= Beginning of Section =
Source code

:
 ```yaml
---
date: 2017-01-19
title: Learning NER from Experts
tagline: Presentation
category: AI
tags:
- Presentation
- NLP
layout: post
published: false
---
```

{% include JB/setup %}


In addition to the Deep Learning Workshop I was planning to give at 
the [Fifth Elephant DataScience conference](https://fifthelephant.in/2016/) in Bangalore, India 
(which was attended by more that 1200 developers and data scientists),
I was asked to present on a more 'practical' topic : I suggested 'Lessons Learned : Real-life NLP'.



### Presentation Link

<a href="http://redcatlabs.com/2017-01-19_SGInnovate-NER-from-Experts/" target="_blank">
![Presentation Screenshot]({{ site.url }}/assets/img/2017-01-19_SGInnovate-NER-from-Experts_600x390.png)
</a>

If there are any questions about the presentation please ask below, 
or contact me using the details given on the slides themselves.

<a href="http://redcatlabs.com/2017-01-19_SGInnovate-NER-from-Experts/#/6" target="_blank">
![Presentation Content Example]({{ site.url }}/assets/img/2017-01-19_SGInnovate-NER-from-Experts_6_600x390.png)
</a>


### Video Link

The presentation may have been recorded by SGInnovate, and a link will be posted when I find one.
= End of Section =
= Beginning of Section =
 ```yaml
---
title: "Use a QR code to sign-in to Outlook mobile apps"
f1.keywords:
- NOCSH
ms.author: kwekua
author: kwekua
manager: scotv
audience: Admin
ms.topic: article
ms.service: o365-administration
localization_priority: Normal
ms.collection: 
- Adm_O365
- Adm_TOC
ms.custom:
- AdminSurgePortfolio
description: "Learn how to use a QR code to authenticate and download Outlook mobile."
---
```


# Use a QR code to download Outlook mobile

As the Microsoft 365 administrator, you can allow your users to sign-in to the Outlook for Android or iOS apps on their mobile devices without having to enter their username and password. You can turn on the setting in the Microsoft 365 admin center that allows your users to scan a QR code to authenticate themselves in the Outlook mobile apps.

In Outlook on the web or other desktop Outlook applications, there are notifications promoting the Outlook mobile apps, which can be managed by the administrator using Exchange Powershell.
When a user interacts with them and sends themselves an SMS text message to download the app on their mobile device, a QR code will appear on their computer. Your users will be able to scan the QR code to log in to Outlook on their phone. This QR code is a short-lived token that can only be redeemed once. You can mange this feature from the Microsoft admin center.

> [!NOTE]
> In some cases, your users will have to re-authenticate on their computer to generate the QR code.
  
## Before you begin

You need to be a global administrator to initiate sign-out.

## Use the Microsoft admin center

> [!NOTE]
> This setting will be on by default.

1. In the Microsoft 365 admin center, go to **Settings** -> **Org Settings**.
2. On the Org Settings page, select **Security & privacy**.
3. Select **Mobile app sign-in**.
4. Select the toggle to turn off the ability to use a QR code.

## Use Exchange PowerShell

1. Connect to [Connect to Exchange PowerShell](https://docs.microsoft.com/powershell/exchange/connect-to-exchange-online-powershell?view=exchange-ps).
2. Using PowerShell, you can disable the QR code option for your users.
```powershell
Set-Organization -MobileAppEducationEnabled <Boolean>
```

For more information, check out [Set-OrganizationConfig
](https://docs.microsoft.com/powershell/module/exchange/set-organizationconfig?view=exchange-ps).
= End of Section =
» **Your task**
Pull every line containing "Learning" from the data.

» **Response below**
title: Learning NER from Experts
In addition to the Deep Learning Workshop I was planning to give at 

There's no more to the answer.